Il peut sembler que la dispute distrait, voire épuise le débat. Le souci du succès interactionnel des énonciations prime celui de leurs conditions de satisfaction à l’égard des actions ou états de choses du monde public. Le référentiel impliquant les débatteurs semble disparaître, à mesure qu’on s’occupe de la manière dont ils thématisent leurs stratégies comme des agressions personnelles alimentant la « polémique politicienne ».

 

L'impératif de retrouver la sérénité du débat contradictoire 

 

Au niveau médian, le débat politique s’apparente à une discussion contradictoire : duel de contradicteurs positionnés en Proposants et Opposants de thèses données pour les branches contraires d’une alternative, en vue de se départager devant un public de juges, à l’aide de procédés dialectiques de réfutation — dont la mise en contradiction — et d’un registre de topiques définies depuis les classiques de la rhétorique politique. 

Ainsi les justifications mobilisent-elles des arguments de mérite (mise au crédit du locuteur d’un état de choses qualifié positivement) ou d’innocence (refus d’endosser une négativité attribuée au contexte défavorable), et les accusations des arguments de responsabilité (imputation à l’adversaire d’un état de choses qualifié négativement) ou de chance (refus de le créditer d’une positivité attribuée au contexte favorable).
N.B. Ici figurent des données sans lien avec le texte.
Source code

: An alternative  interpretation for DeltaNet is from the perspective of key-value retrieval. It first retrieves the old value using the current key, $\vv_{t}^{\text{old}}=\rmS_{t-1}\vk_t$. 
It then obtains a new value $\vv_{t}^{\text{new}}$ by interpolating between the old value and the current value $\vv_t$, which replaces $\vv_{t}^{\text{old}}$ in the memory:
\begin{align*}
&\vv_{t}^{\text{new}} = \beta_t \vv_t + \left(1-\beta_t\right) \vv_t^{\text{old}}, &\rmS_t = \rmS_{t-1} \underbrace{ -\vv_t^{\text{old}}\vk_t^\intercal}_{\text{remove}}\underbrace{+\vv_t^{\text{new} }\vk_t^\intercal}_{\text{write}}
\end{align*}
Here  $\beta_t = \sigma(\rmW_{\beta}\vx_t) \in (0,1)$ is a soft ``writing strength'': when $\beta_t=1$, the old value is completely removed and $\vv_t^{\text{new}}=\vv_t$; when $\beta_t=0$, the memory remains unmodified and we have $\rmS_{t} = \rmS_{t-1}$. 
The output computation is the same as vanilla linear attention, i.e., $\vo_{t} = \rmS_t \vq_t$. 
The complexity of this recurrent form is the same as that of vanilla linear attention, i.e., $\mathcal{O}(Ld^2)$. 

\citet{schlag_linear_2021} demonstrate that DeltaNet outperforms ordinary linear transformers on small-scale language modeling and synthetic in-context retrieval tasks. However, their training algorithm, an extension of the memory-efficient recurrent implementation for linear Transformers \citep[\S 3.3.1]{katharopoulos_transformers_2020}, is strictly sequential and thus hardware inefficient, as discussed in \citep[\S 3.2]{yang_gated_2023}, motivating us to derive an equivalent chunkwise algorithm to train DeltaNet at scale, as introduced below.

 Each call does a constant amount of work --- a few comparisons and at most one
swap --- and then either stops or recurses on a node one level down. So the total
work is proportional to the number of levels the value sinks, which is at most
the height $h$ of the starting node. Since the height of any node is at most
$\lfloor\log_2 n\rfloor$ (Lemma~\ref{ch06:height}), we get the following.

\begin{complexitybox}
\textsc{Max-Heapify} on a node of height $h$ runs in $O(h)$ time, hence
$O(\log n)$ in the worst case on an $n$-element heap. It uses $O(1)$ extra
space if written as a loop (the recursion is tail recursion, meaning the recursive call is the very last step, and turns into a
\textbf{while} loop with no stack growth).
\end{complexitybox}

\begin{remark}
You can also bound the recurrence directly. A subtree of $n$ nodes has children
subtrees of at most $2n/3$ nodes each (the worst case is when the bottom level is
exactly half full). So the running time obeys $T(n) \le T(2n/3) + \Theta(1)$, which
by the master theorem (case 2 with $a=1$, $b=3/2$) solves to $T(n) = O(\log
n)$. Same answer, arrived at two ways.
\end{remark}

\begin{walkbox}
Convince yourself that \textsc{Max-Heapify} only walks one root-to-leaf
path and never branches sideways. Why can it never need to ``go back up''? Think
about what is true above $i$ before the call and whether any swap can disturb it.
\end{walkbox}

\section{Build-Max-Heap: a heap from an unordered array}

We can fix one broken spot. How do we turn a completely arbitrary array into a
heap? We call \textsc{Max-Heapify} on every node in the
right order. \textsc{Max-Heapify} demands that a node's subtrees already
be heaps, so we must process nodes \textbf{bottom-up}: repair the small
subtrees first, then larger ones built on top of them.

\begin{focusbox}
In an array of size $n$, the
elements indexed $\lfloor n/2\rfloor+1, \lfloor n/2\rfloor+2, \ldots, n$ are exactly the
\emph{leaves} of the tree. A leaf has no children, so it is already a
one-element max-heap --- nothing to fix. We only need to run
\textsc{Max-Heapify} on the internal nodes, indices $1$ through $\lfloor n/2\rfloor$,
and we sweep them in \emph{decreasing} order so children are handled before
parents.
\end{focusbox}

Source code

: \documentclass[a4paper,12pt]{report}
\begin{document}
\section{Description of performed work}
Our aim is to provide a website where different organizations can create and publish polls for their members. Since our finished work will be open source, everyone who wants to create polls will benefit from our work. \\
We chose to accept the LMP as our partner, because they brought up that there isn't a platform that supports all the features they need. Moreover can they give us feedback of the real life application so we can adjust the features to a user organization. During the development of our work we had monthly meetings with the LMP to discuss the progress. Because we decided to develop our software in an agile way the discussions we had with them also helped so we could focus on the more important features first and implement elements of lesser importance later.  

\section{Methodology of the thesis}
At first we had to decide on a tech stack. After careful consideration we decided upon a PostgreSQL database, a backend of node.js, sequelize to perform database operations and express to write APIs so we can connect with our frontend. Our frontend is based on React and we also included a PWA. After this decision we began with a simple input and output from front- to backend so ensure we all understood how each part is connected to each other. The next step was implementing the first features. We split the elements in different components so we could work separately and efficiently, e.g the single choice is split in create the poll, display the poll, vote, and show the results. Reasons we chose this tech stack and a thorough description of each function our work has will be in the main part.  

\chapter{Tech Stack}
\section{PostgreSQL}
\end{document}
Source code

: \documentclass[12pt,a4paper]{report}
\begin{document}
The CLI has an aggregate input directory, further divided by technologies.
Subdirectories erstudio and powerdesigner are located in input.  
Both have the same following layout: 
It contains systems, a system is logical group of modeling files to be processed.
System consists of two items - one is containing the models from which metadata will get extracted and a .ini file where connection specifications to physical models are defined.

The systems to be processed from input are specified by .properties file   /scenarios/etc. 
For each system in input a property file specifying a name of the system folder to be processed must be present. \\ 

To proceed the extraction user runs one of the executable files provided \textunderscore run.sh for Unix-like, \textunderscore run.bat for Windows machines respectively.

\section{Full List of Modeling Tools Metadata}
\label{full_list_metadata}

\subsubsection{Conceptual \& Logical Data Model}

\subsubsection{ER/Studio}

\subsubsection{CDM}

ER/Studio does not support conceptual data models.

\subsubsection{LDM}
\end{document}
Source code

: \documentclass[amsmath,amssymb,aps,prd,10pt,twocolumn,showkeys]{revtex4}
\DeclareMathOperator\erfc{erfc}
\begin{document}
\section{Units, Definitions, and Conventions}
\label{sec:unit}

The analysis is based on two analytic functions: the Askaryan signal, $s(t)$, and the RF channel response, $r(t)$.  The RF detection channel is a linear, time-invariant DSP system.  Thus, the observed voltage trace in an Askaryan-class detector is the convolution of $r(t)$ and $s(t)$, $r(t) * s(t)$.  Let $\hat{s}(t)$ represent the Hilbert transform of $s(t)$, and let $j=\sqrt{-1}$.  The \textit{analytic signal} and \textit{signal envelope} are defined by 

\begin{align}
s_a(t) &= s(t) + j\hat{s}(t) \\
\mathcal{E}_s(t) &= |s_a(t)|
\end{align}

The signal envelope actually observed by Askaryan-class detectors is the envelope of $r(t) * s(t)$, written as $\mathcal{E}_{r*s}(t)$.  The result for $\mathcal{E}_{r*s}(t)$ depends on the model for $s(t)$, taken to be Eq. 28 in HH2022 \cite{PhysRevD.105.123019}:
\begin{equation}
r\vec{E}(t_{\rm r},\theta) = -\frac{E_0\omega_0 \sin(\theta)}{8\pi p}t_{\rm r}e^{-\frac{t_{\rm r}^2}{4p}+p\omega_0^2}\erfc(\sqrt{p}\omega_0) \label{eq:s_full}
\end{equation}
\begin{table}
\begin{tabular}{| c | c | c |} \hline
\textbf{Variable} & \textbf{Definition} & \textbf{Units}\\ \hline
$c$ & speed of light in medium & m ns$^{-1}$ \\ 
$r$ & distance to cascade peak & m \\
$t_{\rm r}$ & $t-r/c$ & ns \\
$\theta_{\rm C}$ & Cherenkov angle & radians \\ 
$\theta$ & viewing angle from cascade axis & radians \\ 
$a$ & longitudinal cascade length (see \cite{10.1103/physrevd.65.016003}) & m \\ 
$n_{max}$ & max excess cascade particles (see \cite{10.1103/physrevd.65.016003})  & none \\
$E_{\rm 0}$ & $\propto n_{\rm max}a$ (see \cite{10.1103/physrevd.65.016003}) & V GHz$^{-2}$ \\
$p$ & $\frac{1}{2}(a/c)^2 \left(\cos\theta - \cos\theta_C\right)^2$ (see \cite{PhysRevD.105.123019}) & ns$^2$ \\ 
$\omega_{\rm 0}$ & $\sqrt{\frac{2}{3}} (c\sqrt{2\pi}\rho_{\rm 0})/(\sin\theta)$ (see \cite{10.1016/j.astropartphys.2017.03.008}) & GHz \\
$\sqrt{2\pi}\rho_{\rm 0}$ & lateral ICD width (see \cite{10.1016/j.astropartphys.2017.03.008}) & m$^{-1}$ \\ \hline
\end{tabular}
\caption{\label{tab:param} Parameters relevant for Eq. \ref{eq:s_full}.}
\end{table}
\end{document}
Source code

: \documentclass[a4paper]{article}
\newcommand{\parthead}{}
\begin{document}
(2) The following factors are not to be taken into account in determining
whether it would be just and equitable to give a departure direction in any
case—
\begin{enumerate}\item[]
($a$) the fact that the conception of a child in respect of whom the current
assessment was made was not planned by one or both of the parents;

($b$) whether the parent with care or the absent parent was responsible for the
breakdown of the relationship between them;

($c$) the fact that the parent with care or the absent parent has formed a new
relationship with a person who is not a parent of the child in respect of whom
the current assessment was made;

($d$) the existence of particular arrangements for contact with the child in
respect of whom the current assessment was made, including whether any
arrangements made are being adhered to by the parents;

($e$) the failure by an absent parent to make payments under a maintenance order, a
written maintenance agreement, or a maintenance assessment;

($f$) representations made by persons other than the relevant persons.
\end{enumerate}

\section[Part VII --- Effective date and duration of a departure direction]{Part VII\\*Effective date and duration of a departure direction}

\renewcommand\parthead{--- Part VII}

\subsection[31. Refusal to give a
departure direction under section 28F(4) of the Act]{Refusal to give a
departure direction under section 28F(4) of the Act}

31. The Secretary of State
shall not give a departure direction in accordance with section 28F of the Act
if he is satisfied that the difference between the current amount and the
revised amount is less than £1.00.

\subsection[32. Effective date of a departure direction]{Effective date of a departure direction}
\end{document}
 Aux attributions causales répond l’argument par les conséquences qui juge les projets selon les résultats bénéfiques (grâce), nuls (impuissance) ou néfastes (faute) qu’ils sont censés entraîner, opposant les variétés du topos réactionnaire (inanité, effet pervers, mise en péril, pente fatale) à celles du topos réformiste (appel à la volonté, renforcement des positivités).

 

Les Sénégalais attendent la rupture dans l'art de faire la politique 

 

À l'ère post+covid dont les effets dévastateurs sont encore bien palpables sur fond de rupture d'équilibre macroéconomique et crise énergétique accrue au plan mondial, les Sénégalais qui nourrissent de très grandes espérances, attendent beaucoup des politiques.

 

Ils attendent qu'on leur parle de ce projet d'avenir pour lequel, ils ont souscrit. Ils attendent des propositions concrètes loin de toutes tentations démagogiques et électoralistes.  Les citoyens sont dépités et déçus de ce triste spectacle, ils rejettent ces querelles de chiffonniers sortis des caniveaux de la République, qui n'intéressent que les concernés.

 

Notre classe politique ne sait pas débattre, ne sait pas communiquer. Nos politiques doivent se «challenger» sur le Noble projet  de la consolidation de la "Nation Sénégal" tout en restant dans le politiquement correct. 

 

Au fond, ces «politiciens» qui peuvent avoir de nombreux points de convergence, et aussi des différences d'approche, et de désaccords parfois, doivent faire l'effort patriotique de comprendre que les différences de vues, n'ont jamais empêché un débat d'idées, un débat responsable et lucide, à la hauteur des grands défis qui attendent le pays devenu Etat pétrolier et gazier, donc objet de toutes les convoitises.

 

Rien de tout cela n’est à même de répondre pleinement aux exigences de l’époque si également, l'opposition ne perçoit pas aussi que l’avenir de notre nation balafrée par les stigmates de la haine qui menace notre vivre-ensemble, dépendra de sa capacité à innover, et notamment dans la ré-articulation de plus en plus cruciale de la critique sociale en actes et du champ proprement politique.